If your default shell is csh or tcsh, add the following to your .cshrc or .tcshrc:

#PVM environment variables 
setenv PVM_ROOT /usr/share/pvm3 
setenv PVM_RSH /usr/bin/ssh 
setenv XPVM_ROOT /usr/share/pvm3/xpvm 

Now log out and log in again so that your current shell session has these variables correctly set.

It's time to test the installation by starting pvm on our master node and adding a compute node on a remote system. The sidebar shows this procedure. Before attempting this recall that you must be able to remotely login to the compute node without a password using ssh as discussed in last month's article. If you missed this column, don't panic -- a few minutes with Google and the web should find you online HOWTO resources on how to set up ssh so you can login without a password -- it is frequently discussed on a number of archived lists and at least one web document is devoted to this alone.

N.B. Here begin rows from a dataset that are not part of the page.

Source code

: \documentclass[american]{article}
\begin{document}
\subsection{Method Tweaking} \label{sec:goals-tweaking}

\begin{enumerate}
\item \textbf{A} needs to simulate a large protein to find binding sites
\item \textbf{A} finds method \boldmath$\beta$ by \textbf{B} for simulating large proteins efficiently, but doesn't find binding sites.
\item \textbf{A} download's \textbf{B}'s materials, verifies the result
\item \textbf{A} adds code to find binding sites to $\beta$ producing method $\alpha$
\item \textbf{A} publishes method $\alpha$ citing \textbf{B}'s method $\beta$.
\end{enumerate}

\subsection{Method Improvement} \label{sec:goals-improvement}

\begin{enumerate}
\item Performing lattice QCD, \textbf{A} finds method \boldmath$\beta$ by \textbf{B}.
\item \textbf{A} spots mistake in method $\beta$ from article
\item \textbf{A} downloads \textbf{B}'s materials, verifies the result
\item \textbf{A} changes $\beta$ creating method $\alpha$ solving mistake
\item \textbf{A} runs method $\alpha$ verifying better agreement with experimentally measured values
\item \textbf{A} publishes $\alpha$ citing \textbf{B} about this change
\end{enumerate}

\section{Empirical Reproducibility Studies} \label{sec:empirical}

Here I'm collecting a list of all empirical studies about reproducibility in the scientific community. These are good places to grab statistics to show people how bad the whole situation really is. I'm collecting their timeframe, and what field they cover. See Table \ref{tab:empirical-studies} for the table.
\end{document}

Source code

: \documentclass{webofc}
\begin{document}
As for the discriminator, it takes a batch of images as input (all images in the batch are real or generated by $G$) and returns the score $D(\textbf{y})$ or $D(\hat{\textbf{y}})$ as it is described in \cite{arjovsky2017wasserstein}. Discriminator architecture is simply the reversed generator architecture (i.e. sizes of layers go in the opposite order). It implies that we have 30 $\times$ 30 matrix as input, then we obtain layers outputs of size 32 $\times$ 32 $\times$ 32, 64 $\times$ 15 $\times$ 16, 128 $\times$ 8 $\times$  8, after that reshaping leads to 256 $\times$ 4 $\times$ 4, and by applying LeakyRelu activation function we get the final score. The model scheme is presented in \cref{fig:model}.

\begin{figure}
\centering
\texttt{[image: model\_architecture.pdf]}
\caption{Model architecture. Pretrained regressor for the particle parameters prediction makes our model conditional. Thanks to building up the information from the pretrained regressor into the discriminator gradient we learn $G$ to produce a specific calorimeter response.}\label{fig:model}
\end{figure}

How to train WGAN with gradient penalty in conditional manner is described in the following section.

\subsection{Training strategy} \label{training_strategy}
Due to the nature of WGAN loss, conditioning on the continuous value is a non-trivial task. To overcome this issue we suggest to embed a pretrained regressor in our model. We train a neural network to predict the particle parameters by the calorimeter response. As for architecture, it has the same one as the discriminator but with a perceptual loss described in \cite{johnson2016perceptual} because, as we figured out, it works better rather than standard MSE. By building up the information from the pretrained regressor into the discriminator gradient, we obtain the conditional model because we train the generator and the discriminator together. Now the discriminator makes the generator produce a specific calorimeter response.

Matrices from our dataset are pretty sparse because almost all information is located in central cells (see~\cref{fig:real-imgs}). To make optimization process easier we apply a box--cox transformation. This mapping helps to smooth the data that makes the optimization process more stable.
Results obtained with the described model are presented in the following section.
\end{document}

Sidebar One: Example PVM Start-Up

Start up an xterm or other terminal window and enter (changing the names to match those of your network):

pvm> add lilith
add lilith
1 successful
       HOST     DTID
     lilith    80000
pvm> conf
2 hosts, 1 data format
            HOST   DTID   ARCH     SPEED     DSIG
         lucifer  40000 LINUXI386  1000  0x00408841
          lilith  80000 LINUXI386  1000  0x00408841 

If you were able to reproduce something similar to the sidebar, you have a virtual supercomputer running with two nodes, lucifer (the head node) and lilith! We could add more nodes this way (and you should feel free to do so and otherwise experiment). If you read the pvm documentation (available online at the URL's given in the Resources sidebar well as the pvm man pages that accompanied your distribution) you can easily learn to add a whole list of hosts at once by putting their names in a hostfile and running pvm hostfile. There still other, and better, ways to add a lot of nodes all at once, but this is enough to get us started.

Before we move on, we should learn one more thing about pvm: how to quit. There are actually two ways to exit the console. The "quit" command exits the console but leaves pvm running on all the nodes. In this way, you can start pvm, build a cluster, and exit the console monitor, run tasks, play games, logout and go home, come back the next day and crank up the pvm console, and there is your cluster, still configured or still working. Try it -- quit from pvm and then start it up again. When you type conf at the prompt, you should see your cluster still there.

On the other hand, the "halt" command stops pvm and all the pvmds on all the nodes! It destroys your virtual cluster completely. This type of exit is important to be able to do as well. PVM creates lock files on all the nodes in a cluster that prevents their use by any other people running PVM, including you (you can't start pvm twice, or start pvm on a node and see or start a different cluster). The halt command SHOULD remove all of those lock files and trace files and restore a node to the state where a new PVM cluster can be built, possibly by another user.